Podkreślił, że nadal zamierza się ubiegać w przyszłym roku o przywództwo w swojej rządzącej Węgierskiej Partii Socjalistycznej (MSZP), i to niezależnie od wyniku wyborów do władz samorządowych, które odbędą się 1 października.
"Nie ustąpię, tylko będę kontynuował politykę stabilizującą sytuację polityczną i gospodarczą kraju" - oświadczył Gyurcsany.
W ujawnionym tydzień temu wystąpieniu na zebraniu partyjnym MSZP z maja Gyurcsany przyznał, że socjaliści okłamywali społeczeństwo co do faktycznego stanu gospodarki i państwa, i wezwał do zaprzestania tych praktyk oraz wszczęcia niepopularnych reform.
Zdaniem premiera, nie ma powodu, by przepraszał Węgrów za swoje słowa.

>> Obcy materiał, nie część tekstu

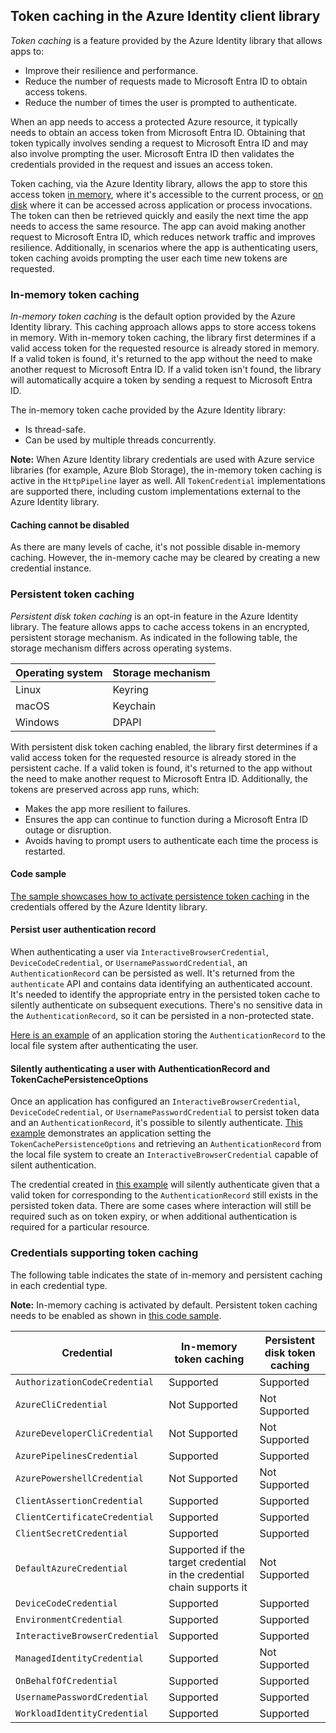 ## Token caching in the Azure Identity client library

_Token caching_ is a feature provided by the Azure Identity library that allows apps to:

- Improve their resilience and performance.
- Reduce the number of requests made to Microsoft Entra ID to obtain access tokens.
- Reduce the number of times the user is prompted to authenticate.

When an app needs to access a protected Azure resource, it typically needs to obtain an access token from Microsoft Entra ID. Obtaining that token typically involves sending a request to Microsoft Entra ID and may also involve prompting the user. Microsoft Entra ID then validates the credentials provided in the request and issues an access token.

Token caching, via the Azure Identity library, allows the app to store this access token [in memory](#in-memory-token-caching), where it's accessible to the current process, or [on disk](#persistent-token-caching) where it can be accessed across application or process invocations. The token can then be retrieved quickly and easily the next time the app needs to access the same resource. The app can avoid making another request to Microsoft Entra ID, which reduces network traffic and improves resilience. Additionally, in scenarios where the app is authenticating users, token caching avoids prompting the user each time new tokens are requested.

### In-memory token caching

_In-memory token caching_ is the default option provided by the Azure Identity library. This caching approach allows apps to store access tokens in memory. With in-memory token caching, the library first determines if a valid access token for the requested resource is already stored in memory. If a valid token is found, it's returned to the app without the need to make another request to Microsoft Entra ID. If a valid token isn't found, the library will automatically acquire a token by sending a request to Microsoft Entra ID.

The in-memory token cache provided by the Azure Identity library:

- Is thread-safe.
- Can be used by multiple threads concurrently.

**Note:** When Azure Identity library credentials are used with Azure service libraries (for example, Azure Blob Storage), the in-memory token caching is active in the `HttpPipeline` layer as well. All `TokenCredential` implementations are supported there, including custom implementations external to the Azure Identity library.

#### Caching cannot be disabled

As there are many levels of cache, it's not possible disable in-memory caching. However, the in-memory cache may be cleared by creating a new credential instance.

### Persistent token caching

_Persistent disk token caching_ is an opt-in feature in the Azure Identity library. The feature allows apps to cache access tokens in an encrypted, persistent storage mechanism. As indicated in the following table, the storage mechanism differs across operating systems.

| Operating system | Storage mechanism |
| ---------------- | ----------------- |
| Linux            | Keyring           |
| macOS            | Keychain          |
| Windows          | DPAPI             |

With persistent disk token caching enabled, the library first determines if a valid access token for the requested resource is already stored in the persistent cache. If a valid token is found, it's returned to the app without the need to make another request to Microsoft Entra ID. Additionally, the tokens are preserved across app runs, which:

- Makes the app more resilient to failures.
- Ensures the app can continue to function during a Microsoft Entra ID outage or disruption.
- Avoids having to prompt users to authenticate each time the process is restarted.

#### Code sample

[The sample showcases how to activate persistence token caching](https://github.com/Azure/azure-sdk-for-js/blob/main/sdk/identity/identity/samples/AzureIdentityExamples.md#persist-the-token-cache) in the credentials offered by the Azure Identity library.

#### Persist user authentication record

When authenticating a user via `InteractiveBrowserCredential`, `DeviceCodeCredential`, or `UsernamePasswordCredential`, an `AuthenticationRecord` can be persisted as well. It's returned from the `authenticate` API and contains data identifying an authenticated account. It's needed to identify the appropriate entry in the persisted token cache to silently authenticate on subsequent executions. There's no sensitive data in the `AuthenticationRecord`, so it can be persisted in a non-protected state.

[Here is an example](https://github.com/Azure/azure-sdk-for-js/blob/main/sdk/identity/identity/samples/AzureIdentityExamples.md#persist-the-authentication-record) of an application storing the `AuthenticationRecord` to the local file system after authenticating the user.

#### Silently authenticating a user with AuthenticationRecord and TokenCachePersistenceOptions

Once an application has configured an `InteractiveBrowserCredential`, `DeviceCodeCredential`, or `UsernamePasswordCredential` to persist token data and an `AuthenticationRecord`, it's possible to silently authenticate. [This example](https://github.com/Azure/azure-sdk-for-js/blob/main/sdk/identity/identity/samples/AzureIdentityExamples.md#silent-authentication-with-authentication-record-and-token-cache-persistence-options) demonstrates an application setting the `TokenCachePersistenceOptions` and retrieving an `AuthenticationRecord` from the local file system to create an `InteractiveBrowserCredential` capable of silent authentication.

The credential created in [this example](https://github.com/Azure/azure-sdk-for-js/blob/main/sdk/identity/identity/samples/AzureIdentityExamples.md#silent-authentication-with-authentication-record-and-token-cache-persistence-options) will silently authenticate given that a valid token for corresponding to the `AuthenticationRecord` still exists in the persisted token data. There are some cases where interaction will still be required such as on token expiry, or when additional authentication is required for a particular resource.

### Credentials supporting token caching

The following table indicates the state of in-memory and persistent caching in each credential type.

**Note:** In-memory caching is activated by default. Persistent token caching needs to be enabled as shown in [this code sample](#code-sample).

| Credential                     | In-memory token caching                                                | Persistent disk token caching |
| ------------------------------ | ---------------------------------------------------------------------- | ----------------------------- |
| `AuthorizationCodeCredential`  | Supported                                                              | Supported                     |
| `AzureCliCredential`           | Not Supported                                                          | Not Supported                 |
| `AzureDeveloperCliCredential`  | Not Supported                                                          | Not Supported                 |
| `AzurePipelinesCredential`     | Supported                                                              | Supported                     |
| `AzurePowershellCredential`    | Not Supported                                                          | Not Supported                 |
| `ClientAssertionCredential`    | Supported                                                              | Supported                     |
| `ClientCertificateCredential`  | Supported                                                              | Supported                     |
| `ClientSecretCredential`       | Supported                                                              | Supported                     |
| `DefaultAzureCredential`       | Supported if the target credential in the credential chain supports it | Not Supported                 |
| `DeviceCodeCredential`         | Supported                                                              | Supported                     |
| `EnvironmentCredential`        | Supported                                                              | Supported                     |
| `InteractiveBrowserCredential` | Supported                                                              | Supported                     |
| `ManagedIdentityCredential`    | Supported                                                              | Not Supported                 |
| `OnBehalfOfCredential`         | Supported                                                              | Supported                     |
| `UsernamePasswordCredential`   | Supported                                                              | Supported                     |
| `WorkloadIdentityCredential`   | Supported                                                              | Supported                     |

"Nie publikowaliśmy fałszywych danych. Ale nie mieliśmy dość odwagi i sprawności, by wyrwać się podczas kampanii wyborczej (przed kwietniowymi wyborami parlamentarnymi) z podsycanej przez opozycję spirali kłamstw i obietnic. Tak rozumiałem słowo 'kłamstwo'" - wyjaśnił premier.
"W swoim przemówieniu mówię, że przez cztery lata nie zrobiliśmy (rządzący socjaliści) nic oprócz tego, co widać gołym okiem: zbudowaliśmy autostrady, stworzyliśmy armię zawodową,(...) zrobiliśmy porządek z zasiłkami rodzinnymi. Nie przeprowadziliśmy natomiast głębokich reform strukturalnych przeobrażających życie codzienne" - powiedział Gyurcsany.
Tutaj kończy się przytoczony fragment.